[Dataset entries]
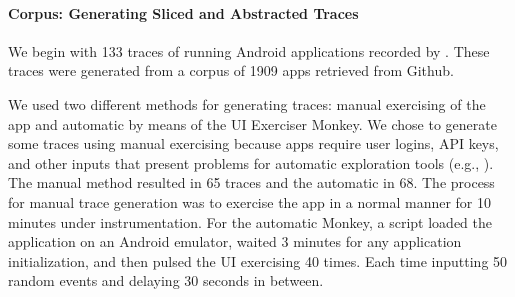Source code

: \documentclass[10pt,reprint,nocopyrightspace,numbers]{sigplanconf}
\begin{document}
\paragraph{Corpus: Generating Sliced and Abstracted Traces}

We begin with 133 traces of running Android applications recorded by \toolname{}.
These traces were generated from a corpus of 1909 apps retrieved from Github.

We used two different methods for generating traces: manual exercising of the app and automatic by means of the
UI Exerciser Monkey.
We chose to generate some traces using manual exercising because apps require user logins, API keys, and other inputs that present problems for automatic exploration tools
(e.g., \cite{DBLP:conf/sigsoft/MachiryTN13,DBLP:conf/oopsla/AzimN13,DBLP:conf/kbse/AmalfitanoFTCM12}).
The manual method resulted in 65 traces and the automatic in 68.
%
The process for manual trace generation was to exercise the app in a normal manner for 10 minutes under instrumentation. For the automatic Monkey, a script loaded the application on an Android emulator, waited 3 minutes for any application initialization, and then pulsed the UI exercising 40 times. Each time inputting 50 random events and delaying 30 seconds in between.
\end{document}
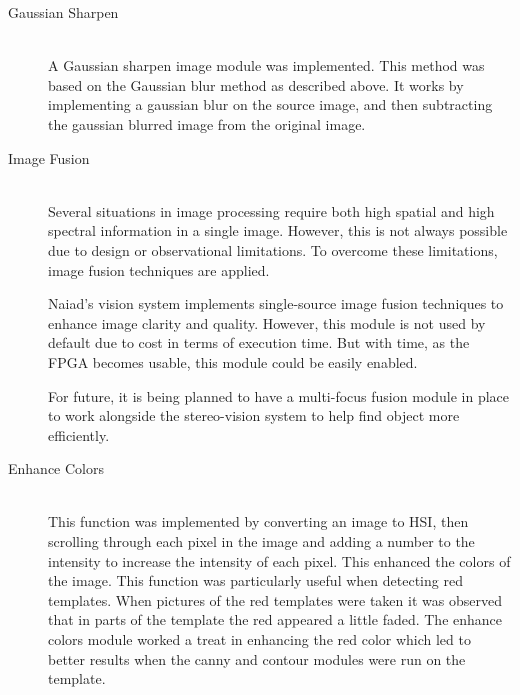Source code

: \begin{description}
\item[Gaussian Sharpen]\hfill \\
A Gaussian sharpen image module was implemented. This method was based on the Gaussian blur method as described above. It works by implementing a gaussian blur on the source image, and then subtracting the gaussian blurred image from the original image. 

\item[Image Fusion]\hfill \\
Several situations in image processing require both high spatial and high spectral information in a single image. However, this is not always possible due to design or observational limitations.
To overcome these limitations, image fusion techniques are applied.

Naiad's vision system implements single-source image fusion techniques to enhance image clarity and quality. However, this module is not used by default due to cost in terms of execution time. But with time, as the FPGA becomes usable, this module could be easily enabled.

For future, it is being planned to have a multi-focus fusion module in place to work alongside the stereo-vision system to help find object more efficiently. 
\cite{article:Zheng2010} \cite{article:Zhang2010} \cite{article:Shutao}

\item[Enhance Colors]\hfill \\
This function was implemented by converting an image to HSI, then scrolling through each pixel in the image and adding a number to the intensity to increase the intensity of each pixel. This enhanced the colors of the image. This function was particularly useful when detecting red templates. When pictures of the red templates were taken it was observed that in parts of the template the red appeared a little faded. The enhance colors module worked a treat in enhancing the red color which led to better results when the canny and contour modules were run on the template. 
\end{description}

> **What is required**: In the entries above, some lines may contain the string "hfill"; report how many, without additional comment.

> **Output of the task**: 3